- _What to produce_:
The entries below must be returned exactly as they stand.

[Stored records]
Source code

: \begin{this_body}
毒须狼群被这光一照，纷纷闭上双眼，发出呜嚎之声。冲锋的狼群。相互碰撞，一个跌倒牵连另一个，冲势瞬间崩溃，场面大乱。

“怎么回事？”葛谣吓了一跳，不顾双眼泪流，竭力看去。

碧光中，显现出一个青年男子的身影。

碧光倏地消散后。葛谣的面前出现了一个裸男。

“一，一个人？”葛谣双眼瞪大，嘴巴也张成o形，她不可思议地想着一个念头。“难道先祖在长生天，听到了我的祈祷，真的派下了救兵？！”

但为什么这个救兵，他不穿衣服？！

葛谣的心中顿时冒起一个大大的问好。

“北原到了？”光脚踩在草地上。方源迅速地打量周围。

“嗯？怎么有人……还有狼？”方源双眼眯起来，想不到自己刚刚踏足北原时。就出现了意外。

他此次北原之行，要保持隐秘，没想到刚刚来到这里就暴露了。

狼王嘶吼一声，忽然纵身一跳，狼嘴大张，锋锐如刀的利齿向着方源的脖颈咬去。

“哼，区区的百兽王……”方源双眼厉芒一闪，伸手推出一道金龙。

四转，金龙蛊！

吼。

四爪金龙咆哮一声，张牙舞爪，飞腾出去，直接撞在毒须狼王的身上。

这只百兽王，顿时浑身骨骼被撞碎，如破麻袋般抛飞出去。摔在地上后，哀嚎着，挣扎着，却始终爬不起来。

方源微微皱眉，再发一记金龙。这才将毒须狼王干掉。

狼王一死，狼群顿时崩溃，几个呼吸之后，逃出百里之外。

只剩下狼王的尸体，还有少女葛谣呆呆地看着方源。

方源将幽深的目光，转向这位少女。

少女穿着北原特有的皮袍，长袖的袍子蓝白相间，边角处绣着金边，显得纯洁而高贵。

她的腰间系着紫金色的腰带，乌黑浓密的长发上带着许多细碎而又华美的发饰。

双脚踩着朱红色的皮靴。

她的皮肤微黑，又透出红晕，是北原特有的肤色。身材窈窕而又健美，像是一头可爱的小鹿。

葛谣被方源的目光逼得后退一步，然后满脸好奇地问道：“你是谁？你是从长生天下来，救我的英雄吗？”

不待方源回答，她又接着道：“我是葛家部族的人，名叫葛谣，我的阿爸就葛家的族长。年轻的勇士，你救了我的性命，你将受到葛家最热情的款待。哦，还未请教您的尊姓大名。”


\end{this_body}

- _Result of this task_:
Source code

: \begin{this_body}
毒须狼群被这光一照，纷纷闭上双眼，发出呜嚎之声。冲锋的狼群。相互碰撞，一个跌倒牵连另一个，冲势瞬间崩溃，场面大乱。

“怎么回事？”葛谣吓了一跳，不顾双眼泪流，竭力看去。

碧光中，显现出一个青年男子的身影。

碧光倏地消散后。葛谣的面前出现了一个裸男。

“一，一个人？”葛谣双眼瞪大，嘴巴也张成o形，她不可思议地想着一个念头。“难道先祖在长生天，听到了我的祈祷，真的派下了救兵？！”

但为什么这个救兵，他不穿衣服？！

葛谣的心中顿时冒起一个大大的问好。

“北原到了？”光脚踩在草地上。方源迅速地打量周围。

“嗯？怎么有人……还有狼？”方源双眼眯起来，想不到自己刚刚踏足北原时。就出现了意外。

他此次北原之行，要保持隐秘，没想到刚刚来到这里就暴露了。

狼王嘶吼一声，忽然纵身一跳，狼嘴大张，锋锐如刀的利齿向着方源的脖颈咬去。

“哼，区区的百兽王……”方源双眼厉芒一闪，伸手推出一道金龙。

四转，金龙蛊！

吼。

四爪金龙咆哮一声，张牙舞爪，飞腾出去，直接撞在毒须狼王的身上。

这只百兽王，顿时浑身骨骼被撞碎，如破麻袋般抛飞出去。摔在地上后，哀嚎着，挣扎着，却始终爬不起来。

方源微微皱眉，再发一记金龙。这才将毒须狼王干掉。

狼王一死，狼群顿时崩溃，几个呼吸之后，逃出百里之外。

只剩下狼王的尸体，还有少女葛谣呆呆地看着方源。

方源将幽深的目光，转向这位少女。

少女穿着北原特有的皮袍，长袖的袍子蓝白相间，边角处绣着金边，显得纯洁而高贵。

她的腰间系着紫金色的腰带，乌黑浓密的长发上带着许多细碎而又华美的发饰。

双脚踩着朱红色的皮靴。

她的皮肤微黑，又透出红晕，是北原特有的肤色。身材窈窕而又健美，像是一头可爱的小鹿。

葛谣被方源的目光逼得后退一步，然后满脸好奇地问道：“你是谁？你是从长生天下来，救我的英雄吗？”

不待方源回答，她又接着道：“我是葛家部族的人，名叫葛谣，我的阿爸就葛家的族长。年轻的勇士，你救了我的性命，你将受到葛家最热情的款待。哦，还未请教您的尊姓大名。”


\end{this_body}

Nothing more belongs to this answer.